▶ _What the task asks_:
Would you please return the lines of the entries below starting at the line that has "accessed August 2026." and ending at the line that has "castling \& en passant.", both included, exactly as they are?

+-------+

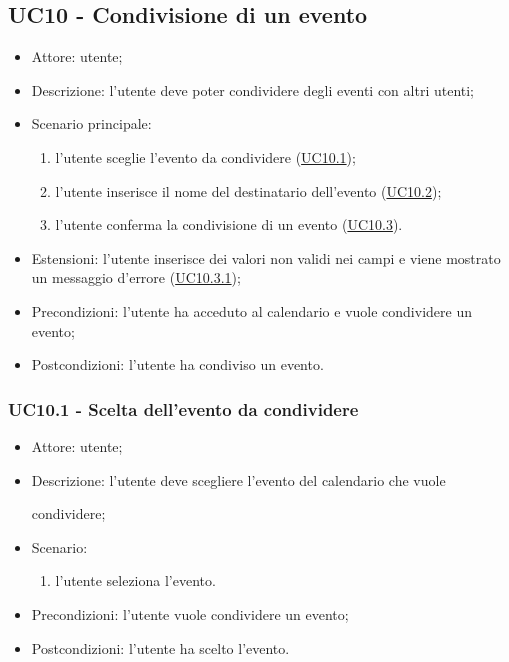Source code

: \subsection{UC10 - Condivisione di un evento}
\begin{itemize}
    \item Attore: utente;
    \item Descrizione: l'utente deve poter condividere degli eventi con altri utenti;
    \item Scenario principale:
        \begin{enumerate}
        \item l'utente sceglie l'evento da condividere (\hyperref[sec: UC10.1]{UC10.1});
        \item l'utente inserisce il nome del destinatario dell'evento (\hyperref[sec: UC10.2]{UC10.2});
        \item l'utente conferma la condivisione di un evento (\hyperref[sec: UC10.3]{UC10.3}).
        \end{enumerate}
    \item Estensioni: l'utente inserisce dei valori non validi nei campi e viene mostrato un messaggio d'errore (\hyperref[sec: UC10.3.1]{UC10.3.1});
    \item Precondizioni: l'utente ha acceduto al calendario e vuole condividere un evento;
    \item Postcondizioni: l'utente ha condiviso un evento.
\end{itemize}

\subsubsection{UC10.1 - Scelta dell'evento da condividere} \label{sec: UC10.1}
\begin{itemize}
    \item Attore: utente;
    \item Descrizione: l'utente deve scegliere l'evento del calendario che vuole \par condividere;
    \item Scenario:
        \begin{enumerate}
        \item l'utente seleziona l'evento.
        \end{enumerate}
    
    \item Precondizioni: l'utente vuole condividere un evento;
    \item Postcondizioni: l'utente ha scelto l'evento.
\end{itemize}


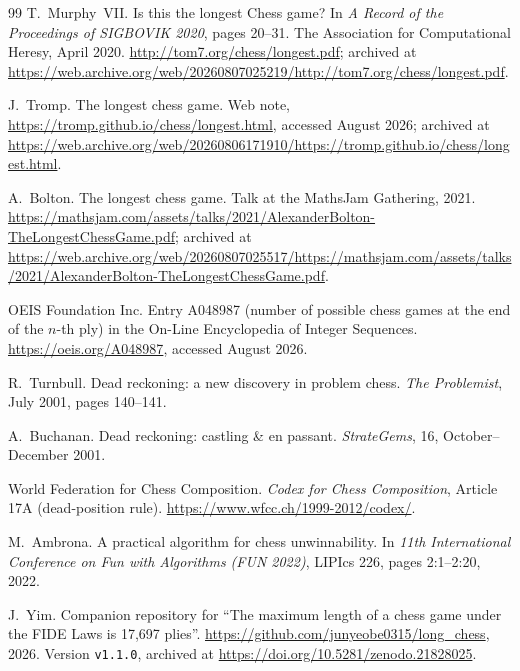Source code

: \documentclass[11pt]{article}
\theoremstyle{definition}
\theoremstyle{remark}
\theoremstyle{plain}
\begin{document}
\begin{thebibliography}{99}
T.~Murphy~VII.
\newblock Is this the longest Chess game?
\newblock In \emph{A Record of the Proceedings of SIGBOVIK 2020}, pages
  20--31. The Association for Computational Heresy, April 2020.
\newblock \url{http://tom7.org/chess/longest.pdf}; archived at
  \url{https://web.archive.org/web/20260807025219/http://tom7.org/chess/longest.pdf}.

J.~Tromp.
\newblock The longest chess game.
\newblock Web note, \url{https://tromp.github.io/chess/longest.html},
  accessed August 2026; archived at
  \url{https://web.archive.org/web/20260806171910/https://tromp.github.io/chess/longest.html}.

A.~Bolton.
\newblock The longest chess game.
\newblock Talk at the MathsJam Gathering, 2021.
\newblock \url{https://mathsjam.com/assets/talks/2021/AlexanderBolton-TheLongestChessGame.pdf};
  archived at
  \url{https://web.archive.org/web/20260807025517/https://mathsjam.com/assets/talks/2021/AlexanderBolton-TheLongestChessGame.pdf}.

OEIS Foundation Inc.
\newblock Entry A048987 (number of possible chess games at the end of
  the $n$-th ply) in the On-Line Encyclopedia of Integer Sequences.
\newblock \url{https://oeis.org/A048987}, accessed August 2026.

R.~Turnbull.
\newblock Dead reckoning: a new discovery in problem chess.
\newblock \emph{The Problemist}, July 2001, pages 140--141.

A.~Buchanan.
\newblock Dead reckoning: castling \& en passant.
\newblock \emph{StrateGems}, 16, October--December 2001.

World Federation for Chess Composition.
\newblock \emph{Codex for Chess Composition}, Article 17A (dead-position
  rule).
\newblock \url{https://www.wfcc.ch/1999-2012/codex/}.

M.~Ambrona.
\newblock A practical algorithm for chess unwinnability.
\newblock In \emph{11th International Conference on Fun with Algorithms
  (FUN 2022)}, LIPIcs 226, pages 2:1--2:20, 2022.

J.~Yim.
\newblock Companion repository for ``The maximum length of a chess game
  under the FIDE Laws is 17,697 plies''.
\newblock \url{https://github.com/junyeobe0315/long_chess}, 2026.
\newblock Version \texttt{v1.1.0}, archived at
  \url{https://doi.org/10.5281/zenodo.21828025}.


\end{thebibliography}
\end{document}
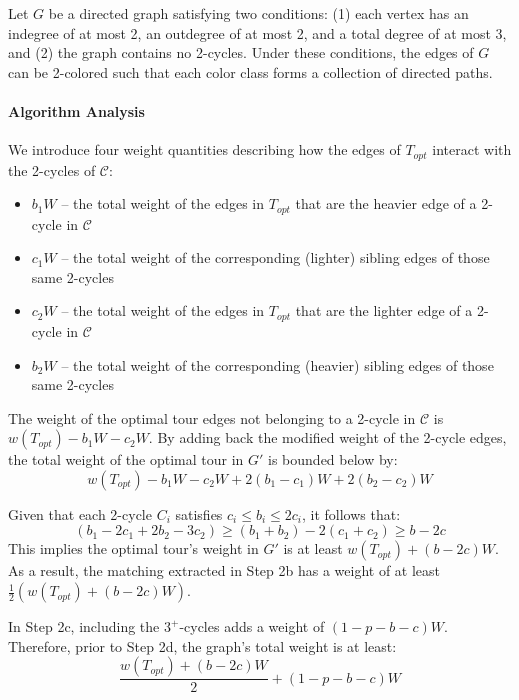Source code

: \begin{lemma} \label{lemma:path_coloring}
Let $G$ be a directed graph satisfying two conditions: (1) each vertex has an
indegree of at most 2, an outdegree of at most 2, and a total degree of at most
3, and (2) the graph contains no 2-cycles. Under these conditions, the edges of
$G$ can be 2-colored such that each color class forms a collection of directed
paths.
\end{lemma}

\paragraph{Algorithm Analysis}
We introduce four weight quantities describing how the edges of $T_{opt}$
interact with the 2-cycles of $\mathcal{C}$:
\begin{itemize}
    \item $b_1 W$ -- the total weight of the edges in $T_{opt}$ that are the
    heavier edge of a 2-cycle in $\mathcal{C}$
    \item $c_1 W$ -- the total weight of the corresponding (lighter) sibling
    edges of those same 2-cycles
    \item $c_2 W$ -- the total weight of the edges in $T_{opt}$ that are the
    lighter edge of a 2-cycle in $\mathcal{C}$
    \item $b_2 W$ -- the total weight of the corresponding (heavier) sibling
    edges of those same 2-cycles
\end{itemize}

The weight of the optimal tour edges not belonging to a 2-cycle in $\mathcal{C}$
is $w(T_{opt}) - b_1W - c_2W$. By adding back the modified weight of the 2-cycle
edges, the total weight of the optimal tour in $G'$ is bounded below by:
$$w(T_{opt}) - b_1W - c_2W + 2(b_1 - c_1)W + 2(b_2 - c_2)W$$

Given that each 2-cycle $C_i$ satisfies $c_i \le b_i \le 2c_i$, it follows that:
$$(b_1 - 2c_1 + 2b_2 - 3c_2) \ge (b_1 + b_2) - 2(c_1 + c_2) \ge b - 2c$$
This implies the optimal tour's weight in $G'$ is at least $w(T_{opt}) + (b -
2c)W$. As a result, the matching extracted in Step 2b has a weight of at least
$\frac{1}{2}(w(T_{opt}) + (b - 2c)W)$.

In Step 2c, including the $3^+$-cycles adds a weight of $(1 - p - b - c)W$.
Therefore, prior to Step 2d, the graph's total weight is at least:
\begin{equation} \label{eq:weight_before_contraction_real}
\frac{w(T_{opt}) + (b - 2c)W}{2} + (1 - p - b - c)W
\end{equation}

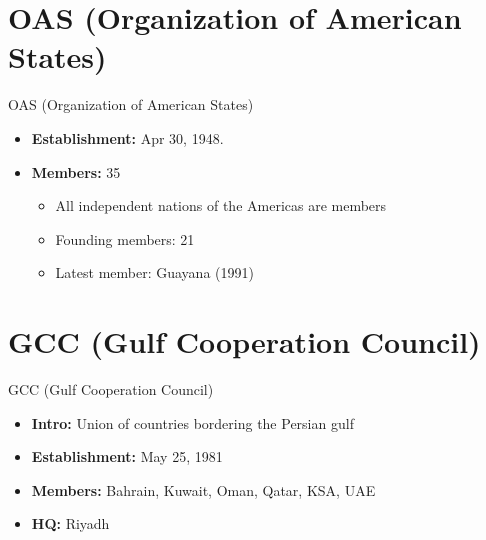 \documentclass[
  12pt,
  ignorenonframetext,
  progressbar=frametitle]{beamer}
\providecommand{\tightlist}{%
  \setlength{\itemsep}{0pt}\setlength{\parskip}{0pt}}
\begin{document}
\section{OAS (Organization of American States)}
\begin{frame}[allowframebreaks]
{OAS (Organization of American States)}
\protect\hypertarget{oas-organization-of-american-states}{}
\begin{itemize}
\tightlist
\item
  \textbf{Establishment:} Apr 30, 1948.
\item
  \textbf{Members:} 35

  \begin{itemize}
  \tightlist
  \item
    All independent nations of the Americas are members
  \item
    Founding members: 21
  \item
    Latest member: Guayana (1991)
  \end{itemize}
\end{itemize}
\end{frame}

\section{GCC (Gulf Cooperation Council)}
\begin{frame}[allowframebreaks]
{GCC (Gulf Cooperation Council)}
\protect\hypertarget{gcc-gulf-cooperation-council}{}
\begin{itemize}
\tightlist
\item
  \textbf{Intro:} Union of countries bordering the Persian gulf
\item
  \textbf{Establishment:} May 25, 1981
\item
  \textbf{Members:} Bahrain, Kuwait, Oman, Qatar, KSA, UAE
\item
  \textbf{HQ:} Riyadh
\end{itemize}
\end{frame}
\end{document}
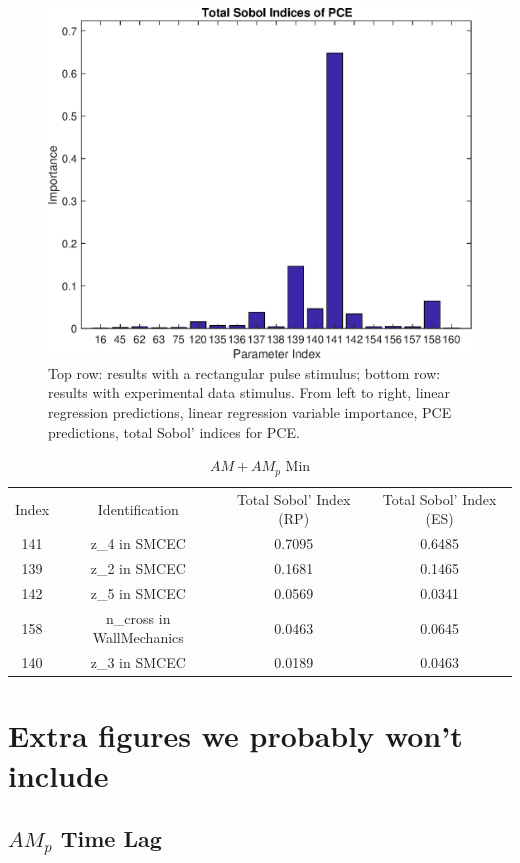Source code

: \documentclass[12pt]{article}
\numberwithin{equation}{section}
\begin{document}
\begin{figure}[h]
\includegraphics[width=.24 \textwidth]{Figures/AM_AMp_Min_QoI_PCE_SI_Experimental.eps}
\caption{Top row: results with a rectangular pulse stimulus; bottom row: results with experimental data stimulus. From left to right, linear regression predictions, linear regression variable importance, PCE predictions, total Sobol' indices for PCE.}
\vspace{-.5 cm}
\end{figure}

\begin{table}[h]
\centering
\begin{tabular}{cccc}
Index & Identification & Total Sobol' Index (RP) & Total Sobol' Index (ES)\\
141 & z\_4 in SMCEC & 0.7095 & 0.6485\\
139 &  z\_2 in SMCEC & 0.1681 & 0.1465\\
142 & z\_5 in SMCEC & 0.0569 & 0.0341\\
158 & n\_cross in WallMechanics & 0.0463 & 0.0645\\
140 & z\_3 in SMCEC & 0.0189 & 0.0463\\
\end{tabular}
\caption{$AM+AM_p$ Min}
\vspace{-1.5 cm}
\label{qoi_AM_AMp_Min}
\end{table}

\newpage
\section{Extra figures we probably won't include}
\subsection{$AM_p$ Time Lag}
\end{document}
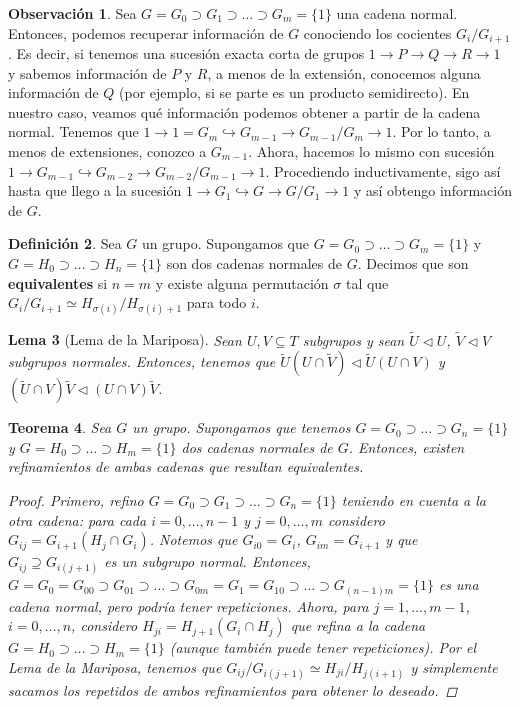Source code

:\documentclass[12pt]{book}
\newtheorem{teo}{Teorema}[section]
\newtheorem{lem}[teo]{Lema}
\theoremstyle{definition}
\newtheorem{obs}[teo]{Observación}
\newtheorem{defn}[teo]{Definición}
\begin{document}
\begin{obs}
Sea $G=G_0\supset G_1\supset \ldots \supset G_m = \{1\}$ una cadena normal. Entonces, podemos recuperar información de $G$ conociendo los cocientes $G_{i}/G_{i+1}$. Es decir, si tenemos una sucesión exacta corta de grupos $1\longrightarrow P\longrightarrow Q\longrightarrow R\longrightarrow 1$ y sabemos información de $P$ y $R$, a menos de la extensión, conocemos alguna información de $Q$ (por ejemplo, si se parte es un producto semidirecto).  En nuestro caso, veamos qué información podemos obtener a partir de la cadena normal. Tenemos que $1\longrightarrow 1=G_m\hookrightarrow G_{m-1}\longrightarrow G_{m-1}/G_m \longrightarrow 1$. Por lo tanto, a menos de extensiones, conozco a $G_{m-1}$. Ahora, hacemos lo mismo con sucesión $1\longrightarrow G_{m-1}\hookrightarrow G_{m-2}\longrightarrow G_{m-2}/G_{m-1} \longrightarrow 1$. Procediendo inductivamente, sigo así hasta que llego a la sucesión $1\longrightarrow G_1\hookrightarrow G\longrightarrow G/G_1\longrightarrow 1$ y así obtengo información de $G$.
\end{obs}

\begin{defn}
Sea $G$ un grupo. Supongamos que $G=G_0\supset\ldots\supset G_m = \{1\}$ y $G=H_0\supset\ldots\supset H_n=\{1\}$ son dos cadenas normales de $G$. Decimos que son \textbf{equivalentes} si $n=m$ y existe alguna permutación $\sigma$ tal que $G_{i}/G_{i+1}\simeq H_{\sigma(i)}/H_{\sigma(i)+1}$ para todo $i$.
\end{defn}

\begin{lem}[Lema de la Mariposa]
Sean $U,V\subseteq T$ subgrupos y sean $\widetilde{U}\triangleleft U$, $\widetilde{V}\triangleleft V$ subgrupos normales. Entonces, tenemos que $\widetilde{U}(U\cap\widetilde{V})\triangleleft \widetilde{U}(U\cap V)$ y $(\widetilde{U}\cap V)\widetilde{V}\triangleleft (U\cap V)\widetilde{V}$.
\end{lem}

\begin{teo}
Sea $G$ un grupo. Supongamos que tenemos $G=G_0\supset\ldots\supset G_n = \{1\}$ y $G=H_0\supset\ldots\supset H_m=\{1\}$ dos cadenas normales de $G$. Entonces, existen refinamientos de ambas cadenas que resultan equivalentes.
\begin{proof}
Primero, refino $G=G_0\supset G_1\supset\ldots\supset G_n=\{1\}$ teniendo en cuenta a la otra cadena: para cada $i=0,\ldots , n-1$ y $j=0,\ldots , m$ considero $G_{ij}=G_{i+1}(H_j\cap G_i)$. Notemos que $G_{i0}=G_i$, $G_{im}=G_{i+1}$ y que $G_{ij}\supseteq G_{i(j+1)}$ es un subgrupo normal. Entonces, $G=G_0=G_{00}\supset G_{01}\supset\ldots\supset G_{0m}=G_1 = G_{10}\supset \ldots\supset G_{(n-1)m}=\{1\}$ es una cadena normal, pero podría tener repeticiones. Ahora, para $j=1,\ldots , m-1$, $i=0,\ldots ,n$, considero $H_{ji}=H_{j+1}(G_i\cap H_j)$ que refina a la cadena $G=H_0\supset\ldots \supset H_m=\{1\}$ (aunque también puede tener repeticiones). Por el Lema de la Mariposa, tenemos que $G_{ij}/G_{i(j+1)}\simeq H_{ji}/H_{j(i+1)}$ y simplemente sacamos los repetidos de ambos refinamientos para obtener lo deseado.
\end{proof}
\end{teo}
\end{document}
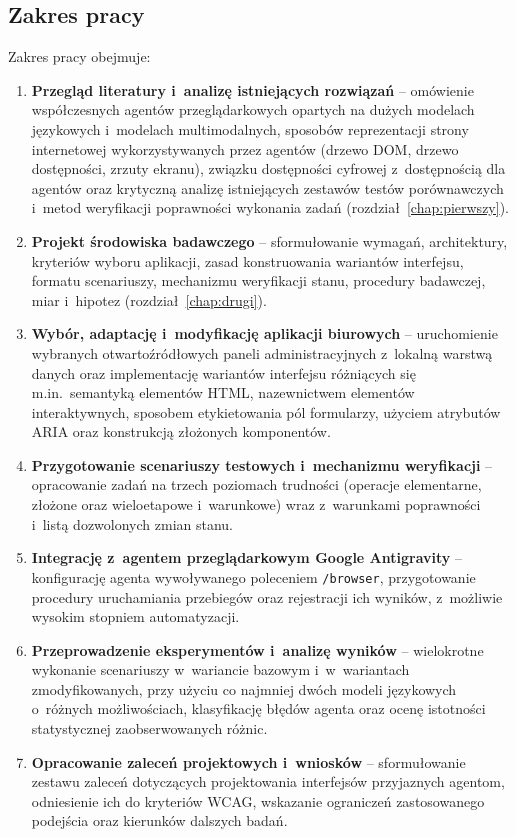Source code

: \subsection*{Zakres pracy}
Zakres pracy obejmuje:
\begin{enumerate}
    \item \textbf{Przegląd literatury i~analizę istniejących rozwiązań} -- omówienie współczesnych agentów przeglądarkowych opartych na dużych modelach językowych i~modelach multimodalnych, sposobów reprezentacji strony internetowej wykorzystywanych przez agentów (drzewo DOM, drzewo dostępności, zrzuty ekranu), związku dostępności cyfrowej z~dostępnością dla agentów oraz krytyczną analizę istniejących zestawów testów porównawczych i~metod weryfikacji poprawności wykonania zadań (rozdział~\ref{chap:pierwszy}).
    \item \textbf{Projekt środowiska badawczego} -- sformułowanie wymagań, architektury, kryteriów wyboru aplikacji, zasad konstruowania wariantów interfejsu, formatu scenariuszy, mechanizmu weryfikacji stanu, procedury badawczej, miar i~hipotez (rozdział~\ref{chap:drugi}).
    \item \textbf{Wybór, adaptację i~modyfikację aplikacji biurowych} -- uruchomienie wybranych otwartoźródłowych paneli administracyjnych z~lokalną warstwą danych oraz implementację wariantów interfejsu różniących się m.in.~semantyką elementów HTML, nazewnictwem elementów interaktywnych, sposobem etykietowania pól formularzy, użyciem atrybutów ARIA oraz konstrukcją złożonych komponentów.
    \item \textbf{Przygotowanie scenariuszy testowych i~mechanizmu weryfikacji} -- opracowanie zadań na trzech poziomach trudności (operacje elementarne, złożone oraz wieloetapowe i~warunkowe) wraz z~warunkami poprawności i~listą dozwolonych zmian stanu.
    \item \textbf{Integrację z~agentem przeglądarkowym Google Antigravity} -- konfigurację agenta wywoływanego poleceniem \texttt{/browser}, przygotowanie procedury uruchamiania przebiegów oraz rejestracji ich wyników, z~możliwie wysokim stopniem automatyzacji.
    \item \textbf{Przeprowadzenie eksperymentów i~analizę wyników} -- wielokrotne wykonanie scenariuszy w~wariancie bazowym i~w~wariantach zmodyfikowanych, przy użyciu co najmniej dwóch modeli językowych o~różnych możliwościach, klasyfikację błędów agenta oraz ocenę istotności statystycznej zaobserwowanych różnic.
    \item \textbf{Opracowanie zaleceń projektowych i~wniosków} -- sformułowanie zestawu zaleceń dotyczących projektowania interfejsów przyjaznych agentom, odniesienie ich do kryteriów WCAG, wskazanie ograniczeń zastosowanego podejścia oraz kierunków dalszych badań.
\end{enumerate}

+-------+

▶ _Response to this exercise_:
\newblock \url{https://oeis.org/A048987}, accessed August 2026.

R.~Turnbull.
\newblock Dead reckoning: a new discovery in problem chess.
\newblock \emph{The Problemist}, July 2001, pages 140--141.

A.~Buchanan.
\newblock Dead reckoning: castling \& en passant.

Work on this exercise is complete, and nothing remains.